Work order >> When you reach the line containing "Node.js library for" in the records below, start copying exactly, and stop once you have copied the line containing "for the prototype.".

--

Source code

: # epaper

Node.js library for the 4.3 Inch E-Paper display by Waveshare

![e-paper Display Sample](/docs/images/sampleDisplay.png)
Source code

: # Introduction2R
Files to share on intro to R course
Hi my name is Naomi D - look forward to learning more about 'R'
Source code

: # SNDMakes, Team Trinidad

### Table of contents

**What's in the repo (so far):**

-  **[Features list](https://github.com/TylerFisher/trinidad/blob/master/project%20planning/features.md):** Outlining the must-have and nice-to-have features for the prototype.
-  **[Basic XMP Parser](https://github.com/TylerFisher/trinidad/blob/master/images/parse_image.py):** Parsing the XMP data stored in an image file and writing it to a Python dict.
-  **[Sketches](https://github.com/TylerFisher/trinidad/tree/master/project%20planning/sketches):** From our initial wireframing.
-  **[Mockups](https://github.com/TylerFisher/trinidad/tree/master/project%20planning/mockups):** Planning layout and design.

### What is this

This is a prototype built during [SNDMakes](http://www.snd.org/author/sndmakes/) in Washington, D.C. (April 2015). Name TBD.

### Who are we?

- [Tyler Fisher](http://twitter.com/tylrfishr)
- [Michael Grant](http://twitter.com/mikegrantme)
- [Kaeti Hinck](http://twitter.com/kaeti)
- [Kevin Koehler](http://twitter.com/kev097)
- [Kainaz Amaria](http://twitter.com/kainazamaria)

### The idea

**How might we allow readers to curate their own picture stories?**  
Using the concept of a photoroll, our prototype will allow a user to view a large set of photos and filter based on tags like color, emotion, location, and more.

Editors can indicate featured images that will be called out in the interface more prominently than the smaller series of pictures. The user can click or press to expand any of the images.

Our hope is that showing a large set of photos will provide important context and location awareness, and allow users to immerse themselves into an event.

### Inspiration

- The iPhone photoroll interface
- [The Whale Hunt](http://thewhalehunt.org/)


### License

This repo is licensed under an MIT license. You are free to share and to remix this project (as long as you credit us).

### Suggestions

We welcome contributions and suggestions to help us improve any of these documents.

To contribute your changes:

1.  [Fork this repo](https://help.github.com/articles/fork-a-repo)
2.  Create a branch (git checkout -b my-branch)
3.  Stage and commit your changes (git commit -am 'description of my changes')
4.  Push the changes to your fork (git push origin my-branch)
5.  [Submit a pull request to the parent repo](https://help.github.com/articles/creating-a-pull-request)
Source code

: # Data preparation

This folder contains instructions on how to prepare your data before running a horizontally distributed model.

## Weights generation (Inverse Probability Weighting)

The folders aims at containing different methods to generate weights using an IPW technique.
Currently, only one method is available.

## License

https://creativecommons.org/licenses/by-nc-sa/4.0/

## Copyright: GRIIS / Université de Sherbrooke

--

Exercise solution >>
Node.js library for the 4.3 Inch E-Paper display by Waveshare

![e-paper Display Sample](/docs/images/sampleDisplay.png)
Source code

: # Introduction2R
Files to share on intro to R course
Hi my name is Naomi D - look forward to learning more about 'R'
Source code

: # SNDMakes, Team Trinidad

### Table of contents

**What's in the repo (so far):**

-  **[Features list](https://github.com/TylerFisher/trinidad/blob/master/project%20planning/features.md):** Outlining the must-have and nice-to-have features for the prototype.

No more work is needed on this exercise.